■ Task requirements ■
Print the listing in full, with no character changed.

■ Data for the task ■
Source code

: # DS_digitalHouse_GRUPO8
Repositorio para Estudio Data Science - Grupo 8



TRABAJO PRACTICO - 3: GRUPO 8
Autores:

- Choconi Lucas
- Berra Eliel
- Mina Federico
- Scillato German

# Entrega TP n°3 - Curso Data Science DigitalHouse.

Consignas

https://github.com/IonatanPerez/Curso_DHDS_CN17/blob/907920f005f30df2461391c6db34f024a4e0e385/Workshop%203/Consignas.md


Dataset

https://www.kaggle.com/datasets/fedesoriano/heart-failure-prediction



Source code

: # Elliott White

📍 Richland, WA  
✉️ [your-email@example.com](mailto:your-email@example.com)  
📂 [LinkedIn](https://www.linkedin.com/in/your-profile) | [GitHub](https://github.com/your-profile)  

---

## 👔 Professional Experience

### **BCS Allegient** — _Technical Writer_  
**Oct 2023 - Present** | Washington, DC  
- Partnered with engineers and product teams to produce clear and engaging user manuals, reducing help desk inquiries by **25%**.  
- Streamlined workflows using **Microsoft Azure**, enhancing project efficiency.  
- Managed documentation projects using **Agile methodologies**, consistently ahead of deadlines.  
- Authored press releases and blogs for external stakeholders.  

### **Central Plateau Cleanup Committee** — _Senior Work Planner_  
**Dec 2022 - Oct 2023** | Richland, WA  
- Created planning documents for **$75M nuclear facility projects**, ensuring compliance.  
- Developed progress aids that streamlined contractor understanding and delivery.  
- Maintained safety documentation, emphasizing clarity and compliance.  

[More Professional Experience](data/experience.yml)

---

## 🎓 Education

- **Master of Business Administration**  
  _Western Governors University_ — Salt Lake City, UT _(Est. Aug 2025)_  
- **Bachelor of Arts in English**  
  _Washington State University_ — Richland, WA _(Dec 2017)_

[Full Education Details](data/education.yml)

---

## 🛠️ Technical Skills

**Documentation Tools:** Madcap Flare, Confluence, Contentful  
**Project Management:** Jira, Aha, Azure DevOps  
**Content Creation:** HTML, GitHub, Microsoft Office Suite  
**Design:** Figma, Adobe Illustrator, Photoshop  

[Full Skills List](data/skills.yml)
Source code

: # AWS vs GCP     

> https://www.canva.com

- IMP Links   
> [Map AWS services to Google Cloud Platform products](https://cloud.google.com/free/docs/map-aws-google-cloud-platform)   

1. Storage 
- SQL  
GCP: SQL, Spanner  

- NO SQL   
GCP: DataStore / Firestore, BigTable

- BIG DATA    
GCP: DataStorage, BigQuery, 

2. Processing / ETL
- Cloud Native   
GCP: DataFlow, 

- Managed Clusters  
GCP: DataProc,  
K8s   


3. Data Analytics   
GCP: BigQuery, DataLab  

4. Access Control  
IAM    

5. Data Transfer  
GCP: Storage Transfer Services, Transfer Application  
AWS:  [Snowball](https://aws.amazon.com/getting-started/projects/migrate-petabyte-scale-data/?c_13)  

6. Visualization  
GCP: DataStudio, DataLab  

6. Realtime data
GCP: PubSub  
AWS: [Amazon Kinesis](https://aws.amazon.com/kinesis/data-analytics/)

■ Response area ■
Source code

: # DS_digitalHouse_GRUPO8
Repositorio para Estudio Data Science - Grupo 8



TRABAJO PRACTICO - 3: GRUPO 8
Autores:

- Choconi Lucas
- Berra Eliel
- Mina Federico
- Scillato German

# Entrega TP n°3 - Curso Data Science DigitalHouse.

Consignas

https://github.com/IonatanPerez/Curso_DHDS_CN17/blob/907920f005f30df2461391c6db34f024a4e0e385/Workshop%203/Consignas.md


Dataset

https://www.kaggle.com/datasets/fedesoriano/heart-failure-prediction



Source code

: # Elliott White

📍 Richland, WA  
✉️ [your-email@example.com](mailto:your-email@example.com)  
📂 [LinkedIn](https://www.linkedin.com/in/your-profile) | [GitHub](https://github.com/your-profile)  

---

## 👔 Professional Experience

### **BCS Allegient** — _Technical Writer_  
**Oct 2023 - Present** | Washington, DC  
- Partnered with engineers and product teams to produce clear and engaging user manuals, reducing help desk inquiries by **25%**.  
- Streamlined workflows using **Microsoft Azure**, enhancing project efficiency.  
- Managed documentation projects using **Agile methodologies**, consistently ahead of deadlines.  
- Authored press releases and blogs for external stakeholders.  

### **Central Plateau Cleanup Committee** — _Senior Work Planner_  
**Dec 2022 - Oct 2023** | Richland, WA  
- Created planning documents for **$75M nuclear facility projects**, ensuring compliance.  
- Developed progress aids that streamlined contractor understanding and delivery.  
- Maintained safety documentation, emphasizing clarity and compliance.  

[More Professional Experience](data/experience.yml)

---

## 🎓 Education

- **Master of Business Administration**  
  _Western Governors University_ — Salt Lake City, UT _(Est. Aug 2025)_  
- **Bachelor of Arts in English**  
  _Washington State University_ — Richland, WA _(Dec 2017)_

[Full Education Details](data/education.yml)

---

## 🛠️ Technical Skills

**Documentation Tools:** Madcap Flare, Confluence, Contentful  
**Project Management:** Jira, Aha, Azure DevOps  
**Content Creation:** HTML, GitHub, Microsoft Office Suite  
**Design:** Figma, Adobe Illustrator, Photoshop  

[Full Skills List](data/skills.yml)
Source code

: # AWS vs GCP     

> https://www.canva.com

- IMP Links   
> [Map AWS services to Google Cloud Platform products](https://cloud.google.com/free/docs/map-aws-google-cloud-platform)   

1. Storage 
- SQL  
GCP: SQL, Spanner  

- NO SQL   
GCP: DataStore / Firestore, BigTable

- BIG DATA    
GCP: DataStorage, BigQuery, 

2. Processing / ETL
- Cloud Native   
GCP: DataFlow, 

- Managed Clusters  
GCP: DataProc,  
K8s   


3. Data Analytics   
GCP: BigQuery, DataLab  

4. Access Control  
IAM    

5. Data Transfer  
GCP: Storage Transfer Services, Transfer Application  
AWS:  [Snowball](https://aws.amazon.com/getting-started/projects/migrate-petabyte-scale-data/?c_13)  

6. Visualization  
GCP: DataStudio, DataLab  

6. Realtime data
GCP: PubSub  
AWS: [Amazon Kinesis](https://aws.amazon.com/kinesis/data-analytics/)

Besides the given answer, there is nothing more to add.